● **EXTRACTED ENTRIES**:
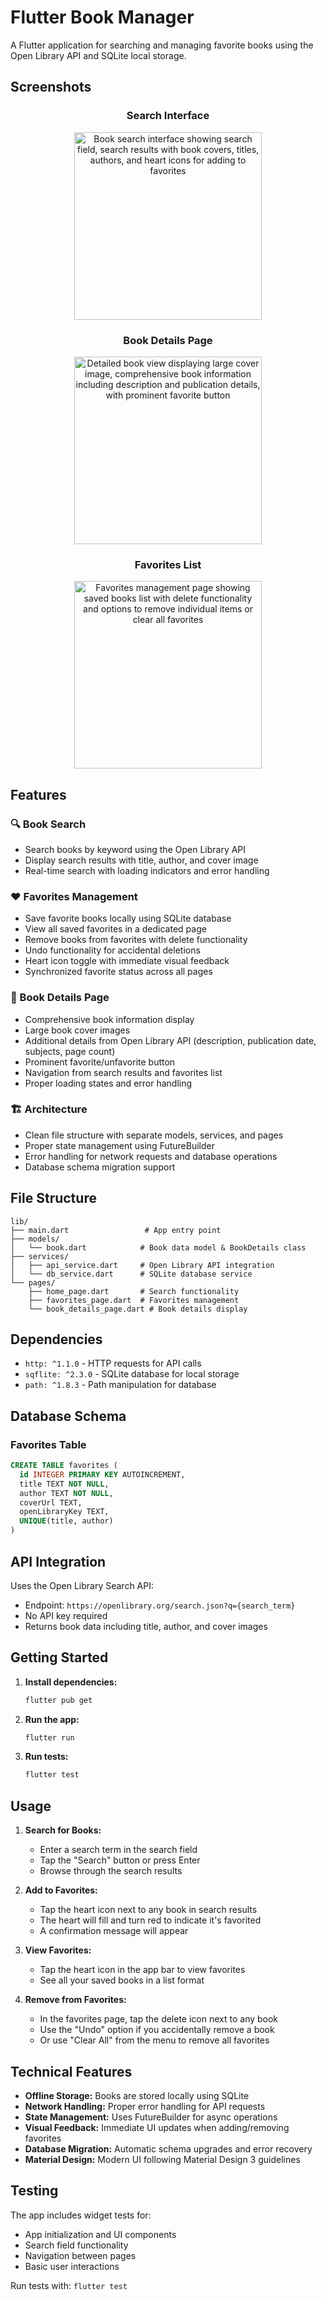 # Flutter Book Manager

A Flutter application for searching and managing favorite books using the Open Library API and SQLite local storage.

## Screenshots

<div align="center">

### Search Interface

<img src="screenshots/search_interface.png" alt="Book search interface showing search field, search results with book covers, titles, authors, and heart icons for adding to favorites" width="300"/>

### Book Details Page

<img src="screenshots/book_details.png" alt="Detailed book view displaying large cover image, comprehensive book information including description and publication details, with prominent favorite button" width="300"/>

### Favorites List

<img src="screenshots/favorites_list.png" alt="Favorites management page showing saved books list with delete functionality and options to remove individual items or clear all favorites" width="300"/>

</div>

## Features

### 🔍 Book Search

- Search books by keyword using the Open Library API
- Display search results with title, author, and cover image
- Real-time search with loading indicators and error handling

### ❤️ Favorites Management

- Save favorite books locally using SQLite database
- View all saved favorites in a dedicated page
- Remove books from favorites with delete functionality
- Undo functionality for accidental deletions
- Heart icon toggle with immediate visual feedback
- Synchronized favorite status across all pages

### 📖 Book Details Page

- Comprehensive book information display
- Large book cover images
- Additional details from Open Library API (description, publication date, subjects, page count)
- Prominent favorite/unfavorite button
- Navigation from search results and favorites list
- Proper loading states and error handling

### 🏗️ Architecture

- Clean file structure with separate models, services, and pages
- Proper state management using FutureBuilder
- Error handling for network requests and database operations
- Database schema migration support

## File Structure

```
lib/
├── main.dart                 # App entry point
├── models/
│   └── book.dart            # Book data model & BookDetails class
├── services/
│   ├── api_service.dart     # Open Library API integration
│   └── db_service.dart      # SQLite database service
└── pages/
    ├── home_page.dart       # Search functionality
    ├── favorites_page.dart  # Favorites management
    └── book_details_page.dart # Book details display
```

## Dependencies

- `http: ^1.1.0` - HTTP requests for API calls
- `sqflite: ^2.3.0` - SQLite database for local storage
- `path: ^1.8.3` - Path manipulation for database

## Database Schema

### Favorites Table

```sql
CREATE TABLE favorites (
  id INTEGER PRIMARY KEY AUTOINCREMENT,
  title TEXT NOT NULL,
  author TEXT NOT NULL,
  coverUrl TEXT,
  openLibraryKey TEXT,
  UNIQUE(title, author)
)
```

## API Integration

Uses the Open Library Search API:

- Endpoint: `https://openlibrary.org/search.json?q={search_term}`
- No API key required
- Returns book data including title, author, and cover images

## Getting Started

1. **Install dependencies:**

   ```bash
   flutter pub get
   ```

2. **Run the app:**

   ```bash
   flutter run
   ```

3. **Run tests:**
   ```bash
   flutter test
   ```

## Usage

1. **Search for Books:**

   - Enter a search term in the search field
   - Tap the "Search" button or press Enter
   - Browse through the search results

2. **Add to Favorites:**

   - Tap the heart icon next to any book in search results
   - The heart will fill and turn red to indicate it's favorited
   - A confirmation message will appear

3. **View Favorites:**

   - Tap the heart icon in the app bar to view favorites
   - See all your saved books in a list format

4. **Remove from Favorites:**
   - In the favorites page, tap the delete icon next to any book
   - Use the "Undo" option if you accidentally remove a book
   - Or use "Clear All" from the menu to remove all favorites

## Technical Features

- **Offline Storage:** Books are stored locally using SQLite
- **Network Handling:** Proper error handling for API requests
- **State Management:** Uses FutureBuilder for async operations
- **Visual Feedback:** Immediate UI updates when adding/removing favorites
- **Database Migration:** Automatic schema upgrades and error recovery
- **Material Design:** Modern UI following Material Design 3 guidelines

## Testing

The app includes widget tests for:

- App initialization and UI components
- Search field functionality
- Navigation between pages
- Basic user interactions

Run tests with: `flutter test`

● **WORK ORDER**: Return, from the material above, every line with the word "saved".

● **REPLY**:
<img src="screenshots/favorites_list.png" alt="Favorites management page showing saved books list with delete functionality and options to remove individual items or clear all favorites" width="300"/>
- View all saved favorites in a dedicated page
   - See all your saved books in a list format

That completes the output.